Phylogenetic Inference for Multidomain Proteins
In this thesis, I present a model of multidomain evolution with associated algorithms and software for phylogenetic analysis of multidomain families, as well as applications of this novel methodology to case-studies and the human genome.
Phylogenetic analysis is of central importance to understanding the origins and evolution of life on earth. In biomedical research, molecular phylogenetics has proved an essential tool for practical applications. Current molecular phylogenetic methods are not equipped, however, to model many of the unique characteristics of multidomain families. Genes that encode this large and important class of proteins are characterized by a mosaic of sequence fragments that encode structural or functional modules, called domains. Multidomain families evolve via domain shuffling, a process that includes insertion, internal duplication, and deletion of domains. This versatile evolutionary mechanism played a transformative role in major evolutionary transitions, including the emergence of multicellular animals and the vertebrate immune system.

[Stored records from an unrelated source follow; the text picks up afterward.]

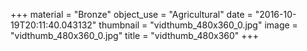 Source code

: +++
material = "Bronze"
object_use = "Agricultural"
date = "2016-10-19T20:11:40.043132"
thumbnail = "vidthumb_480x360_0.jpg"
image = "vidthumb_480x360_0.jpg"
title = "vidthumb_480x360"
+++
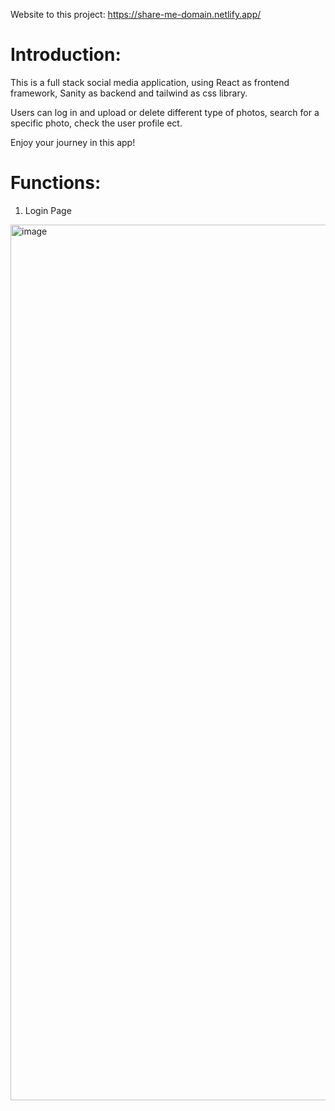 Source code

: Website to this project: https://share-me-domain.netlify.app/

# Introduction:
This is a full stack social media application, using React as frontend framework, Sanity as backend and tailwind as css library.

Users can log in and upload or delete different type of photos, search for a specific photo, check the user profile ect.

Enjoy your journey in this app!

# Functions:
1. Login Page
<img width="1401" alt="image" src="https://user-images.githubusercontent.com/105874666/197803008-0dcb0882-fb77-42c8-848d-f288799ffc9b.png">


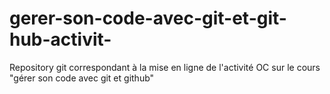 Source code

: # gerer-son-code-avec-git-et-git-hub-activit-
Repository git correspondant à la mise en ligne de l'activité OC sur le cours "gérer son code avec git et github"
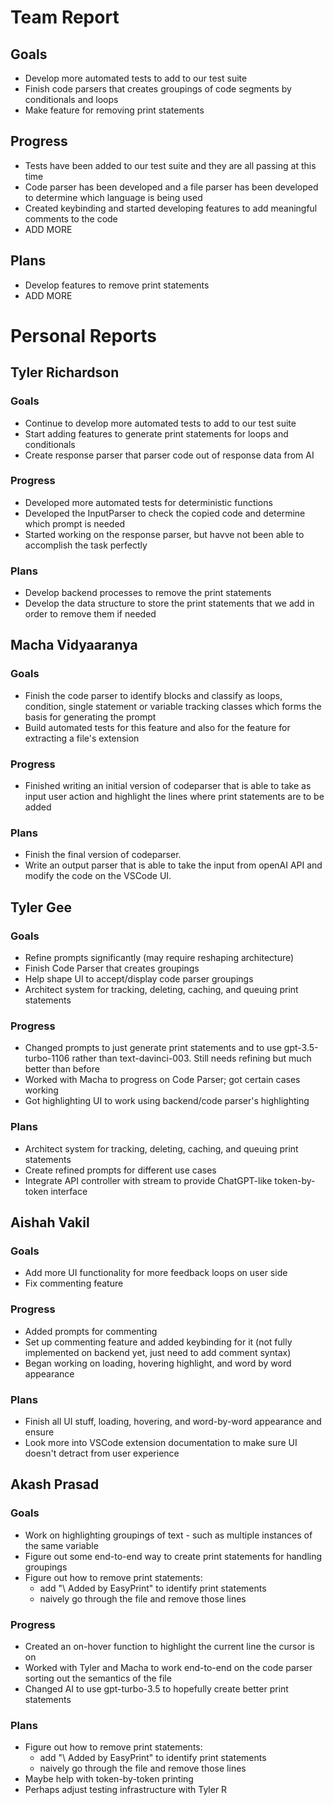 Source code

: # Team Report

## Goals
- Develop more automated tests to add to our test suite
- Finish code parsers that creates groupings of code segments by conditionals and loops
- Make feature for removing print statements

## Progress
- Tests have been added to our test suite and they are all passing at this time
- Code parser has been developed and a file parser has been developed to determine which language is being used
- Created keybinding and started developing features to add meaningful comments to the code
- ADD MORE

## Plans
- Develop features to remove print statements
- ADD MORE 


# Personal Reports

## Tyler Richardson

### Goals
- Continue to develop more automated tests to add to our test suite 
- Start adding features to generate print statements for loops and conditionals
- Create response parser that parser code out of response data from AI

### Progress
- Developed more automated tests for deterministic functions
- Developed the InputParser to check the copied code and determine which prompt is needed
- Started working on the response parser, but havve not been able to accomplish the task perfectly

### Plans
- Develop backend processes to remove the print statements
- Develop the data structure to store the print statements that we add in order to remove them if needed
  
## Macha Vidyaaranya
### Goals
- Finish the code parser to identify blocks and classify as loops, condition, single statement or variable tracking classes which forms the basis for generating the prompt
- Build automated tests for this feature and also for the feature for extracting a file's extension

### Progress
- Finished writing an initial version of codeparser that is able to take as input user action and highlight the lines where print statements are to be added

### Plans
- Finish the final version of codeparser.
- Write an output parser that is able to take the input from openAI API and modify the code on the VSCode UI.

## Tyler Gee

### Goals
- Refine prompts significantly (may require reshaping architecture)
- Finish Code Parser that creates groupings
- Help shape UI to accept/display code parser groupings
- Architect system for tracking, deleting, caching, and queuing print statements

### Progress
- Changed prompts to just generate print statements and to use gpt-3.5-turbo-1106 rather than text-davinci-003. Still needs refining but much better than before
- Worked with Macha to progress on Code Parser; got certain cases working
- Got highlighting UI to work using backend/code parser's highlighting

### Plans
- Architect system for tracking, deleting, caching, and queuing print statements
- Create refined prompts for different use cases
- Integrate API controller with stream to provide ChatGPT-like token-by-token interface


## Aishah Vakil

### Goals
- Add more UI functionality for more feedback loops on user side
- Fix commenting feature

### Progress
- Added prompts for commenting
- Set up commenting feature and added keybinding for it (not fully implemented on backend yet, just need to add comment syntax)
- Began working on loading, hovering highlight, and word by word appearance

### Plans
- Finish all UI stuff, loading, hovering, and word-by-word appearance and ensure
- Look more into VSCode extension documentation to make sure UI doesn't detract from user experience

## Akash Prasad

### Goals
- Work on highlighting groupings of text - such as multiple instances of the same variable
- Figure out some end-to-end way to create print statements for handling groupings
- Figure out how to remove print statements:
    - add "\\ Added by EasyPrint" to identify print statements
    - naively go through the file and remove those lines

### Progress 
- Created an on-hover function to highlight the current line the cursor is on
- Worked with Tyler and Macha to work end-to-end on the code parser sorting out the semantics of the file
- Changed AI to use gpt-turbo-3.5 to hopefully create better print statements

### Plans
- Figure out how to remove print statements:
    - add "\\ Added by EasyPrint" to identify print statements
    - naively go through the file and remove those lines
- Maybe help with token-by-token printing
- Perhaps adjust testing infrastructure with Tyler R
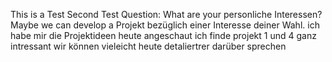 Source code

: This is a Test
Second Test
Question: What are your personliche Interessen? Maybe we can develop a Projekt bezüglich 
einer Interesse deiner Wahl.
ich habe mir die  Projektideen heute angeschaut ich finde projekt 1 und 4 ganz intressant wir können vieleicht heute detaliertrer darüber sprechen 
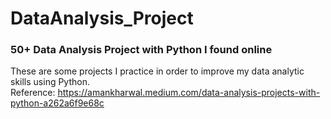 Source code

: # DataAnalysis_Project

### 50+ Data Analysis Project with Python I found online  
These are some projects I practice in order to improve my data analytic skills using Python.  
Reference: https://amankharwal.medium.com/data-analysis-projects-with-python-a262a6f9e68c
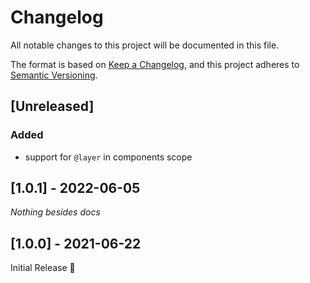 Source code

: # Changelog
All notable changes to this project will be documented in this file.

The format is based on [Keep a Changelog](https://keepachangelog.com/en/1.0.0/),
and this project adheres to [Semantic Versioning](https://semver.org/spec/v2.0.0.html).

## [Unreleased]

### Added
- support for `@layer` in components scope

## [1.0.1] - 2022-06-05
_Nothing besides docs_

## [1.0.0] - 2021-06-22
Initial Release 🎉

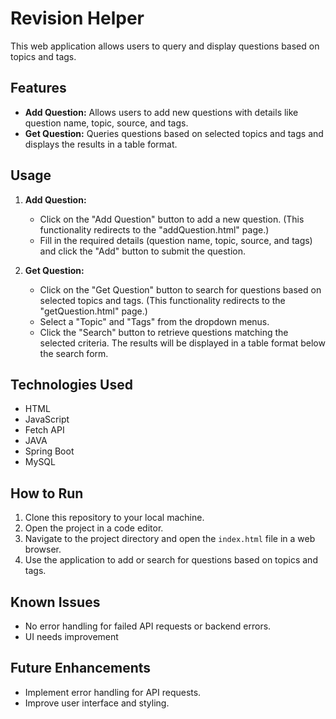 # Revision Helper

This web application allows users to query and display questions based on topics and tags.

## Features

- **Add Question:** Allows users to add new questions with details like question name, topic, source, and tags.
- **Get Question:** Queries questions based on selected topics and tags and displays the results in a table format.

## Usage

1. **Add Question:**
   - Click on the "Add Question" button to add a new question. (This functionality redirects to the "addQuestion.html" page.)
   - Fill in the required details (question name, topic, source, and tags) and click the "Add" button to submit the question.

2. **Get Question:**
   - Click on the "Get Question" button to search for questions based on selected topics and tags. (This functionality redirects to the "getQuestion.html" page.)
   - Select a "Topic" and "Tags" from the dropdown menus.
   - Click the "Search" button to retrieve questions matching the selected criteria. The results will be displayed in a table format below the search form.

## Technologies Used

- HTML
- JavaScript
- Fetch API
- JAVA
- Spring Boot
- MySQL

## How to Run

1. Clone this repository to your local machine.
2. Open the project in a code editor.
3. Navigate to the project directory and open the `index.html` file in a web browser.
4. Use the application to add or search for questions based on topics and tags.

## Known Issues

- No error handling for failed API requests or backend errors.
- UI needs improvement

## Future Enhancements

- Implement error handling for API requests.
- Improve user interface and styling.

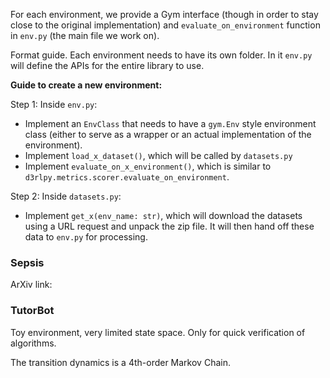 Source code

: For each environment, we provide a Gym interface (though in order to stay close to the 
original implementation) and `evaluate_on_environment` function in `env.py` (the main file we work on).

Format guide. Each environment needs to have its own folder. In it `env.py` will define
the APIs for the entire library to use.

**Guide to create a new environment:**

Step 1: Inside `env.py`:
- Implement an `EnvClass` that needs to have a `gym.Env` style environment class (either to serve
as a wrapper or an actual implementation of the environment).
- Implement `load_x_dataset()`, which will be called by `datasets.py`
- Implement `evaluate_on_x_environment()`, which is similar to `d3rlpy.metrics.scorer.evaluate_on_environment`.

Step 2: Inside `datasets.py`:
- Implement `get_x(env_name: str)`, which will download the datasets using a URL request and unpack the zip file. It will 
then hand off these data to `env.py` for processing.

### Sepsis

ArXiv link: 

### TutorBot

Toy environment, very limited state space. Only for quick verification of algorithms.

The transition dynamics is a 4th-order Markov Chain. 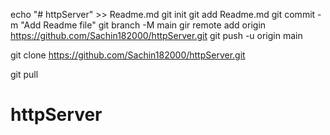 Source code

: echo "# httpServer" >>  Readme.md
git init
git add Readme.md
git commit -m "Add Readme file"
git branch -M main
gir remote add origin https://github.com/Sachin182000/httpServer.git
git push -u origin main 

git clone https://github.com/Sachin182000/httpServer.git

git pull 
# httpServer
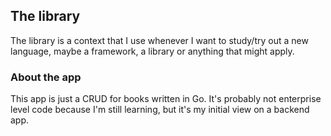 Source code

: ## The library

The library is a context that I use whenever I want to study/try out a new language, maybe a framework, a library or anything that might apply.

### About the app

This app is just a CRUD for books written in Go.
It's probably not enterprise level code because I'm still learning, but it's my initial view on a backend app. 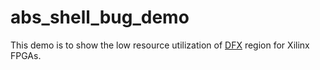 # abs_shell_bug_demo
This demo is to show the low resource utilization of [DFX](https://www.xilinx.com/content/dam/xilinx/support/documents/sw_manuals/xilinx2021_2/ug909-vivado-partial-reconfiguration.pdf) region for Xilinx FPGAs. 
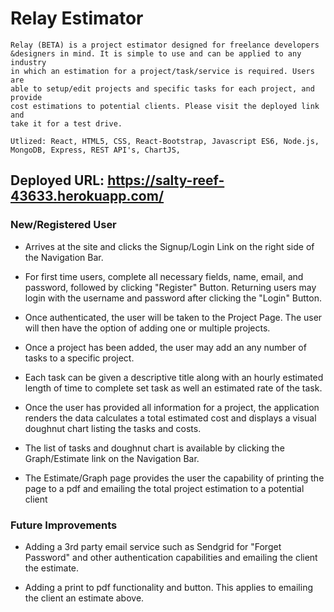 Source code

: # Relay Estimator

    Relay (BETA) is a project estimator designed for freelance developers
    &designers in mind. It is simple to use and can be applied to any industry
    in which an estimation for a project/task/service is required. Users are
    able to setup/edit projects and specific tasks for each project, and provide
    cost estimations to potential clients. Please visit the deployed link and
    take it for a test drive.

    Utlized: React, HTML5, CSS, React-Bootstrap, Javascript ES6, Node.js,
    MongoDB, Express, REST API's, ChartJS,

## Deployed URL: https://salty-reef-43633.herokuapp.com/

### New/Registered User

- Arrives at the site and clicks the Signup/Login Link on the right side of the Navigation Bar.

- For first time users, complete all necessary fields, name, email, and password, followed by clicking "Register" Button. Returning users may login with the username and password after clicking the "Login" Button.

- Once authenticated, the user will be taken to the Project Page. The user will then have the option of adding one or multiple projects.

- Once a project has been added, the user may add an any number of tasks to a specific project.

- Each task can be given a descriptive title along with an hourly estimated length of time to complete set task as well an estimated rate of the task.

- Once the user has provided all information for a project, the application renders the data calculates a total estimated cost and displays a visual doughnut chart listing the tasks and costs.

- The list of tasks and doughnut chart is available by clicking the Graph/Estimate link on the Navigation Bar.

- The Estimate/Graph page provides the user the capability of printing the page to a pdf and emailing the total project estimation to a potential client

### Future Improvements

- Adding a 3rd party email service such as Sendgrid for "Forget Password" and other authentication capabilities and emailing the client the estimate.

- Adding a print to pdf functionality and button. This applies to emailing the client an estimate above.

Multidomain families are ill-suited to current methods for phylogeny reconstruction due to their mosaic composition. Different regions of the same protein may have different evolutionary histories. Moreover, a protein may contain domains that also occur in otherwise unrelated proteins. These attributes pose substantial obstacles for phylogenetic methods that require a multiple sequence alignment as input. In addition, current methods do not incorporate a model of domain shuffling and hence, cannot infer the events that occurred in the history of the family. I address this problem by treating a multidomain family as a set of co-evolving domains, each with its own history. If the family is evolving by vertical descent from a conserved set of ancestral domains, then all constituent domains will have the same phylogenetic history. Disagreement between domain tree topologies is evidence that the family evolved through processes other than speciation and gene duplication. My algorithms exploit this information to reconstruct the history of domain shuffling in the family, as well as the timing of these events and the ancestral domain composition. I have implemented these algorithms in software that outputs the most parsimonious history of events for each domain family. The software also reconstructs a composite family history, including duplications, insertions and losses of all constituent domains and ancestral domain composition.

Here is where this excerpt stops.